=== Section Start ===
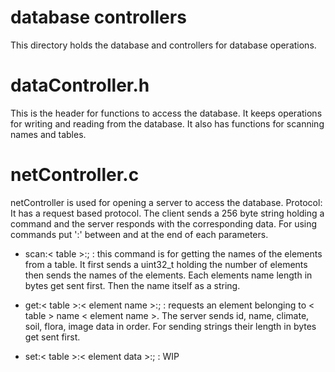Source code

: # database controllers
This directory holds the database and controllers for database operations.

# dataController.h
This is the header for functions to access the database. It keeps operations for writing
and reading from the database. It also has functions for scanning names and tables.

# netController.c
netController is used for opening a server to access the database.
Protocol:
It has a request based protocol. The client sends a 256 byte string holding a command
and the server responds with the corresponding data. For using commands put ':' between and 
at the end of each parameters.

- scan:< table >:; : this command is for getting the names of the elements from a table.
It first sends a uint32_t holding the number of elements then sends the names of the elements.
Each elements name length in bytes get sent first. Then the name itself as a string.

- get:< table >:< element name >:; : requests an element belonging to < table > name < element name >.
The server sends id, name, climate, soil, flora, image data in order.
For sending strings their length in bytes get sent first.

- set:< table >:< element data >:; : WIP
=== Section End ===
Would you transcribe all of the data exactly, omitting any pictures?

Source code

: # database controllers
This directory holds the database and controllers for database operations.

# dataController.h
This is the header for functions to access the database. It keeps operations for writing
and reading from the database. It also has functions for scanning names and tables.

# netController.c
netController is used for opening a server to access the database.
Protocol:
It has a request based protocol. The client sends a 256 byte string holding a command
and the server responds with the corresponding data. For using commands put ':' between and 
at the end of each parameters.

- scan:< table >:; : this command is for getting the names of the elements from a table.
It first sends a uint32_t holding the number of elements then sends the names of the elements.
Each elements name length in bytes get sent first. Then the name itself as a string.

- get:< table >:< element name >:; : requests an element belonging to < table > name < element name >.
The server sends id, name, climate, soil, flora, image data in order.
For sending strings their length in bytes get sent first.

- set:< table >:< element data >:; : WIP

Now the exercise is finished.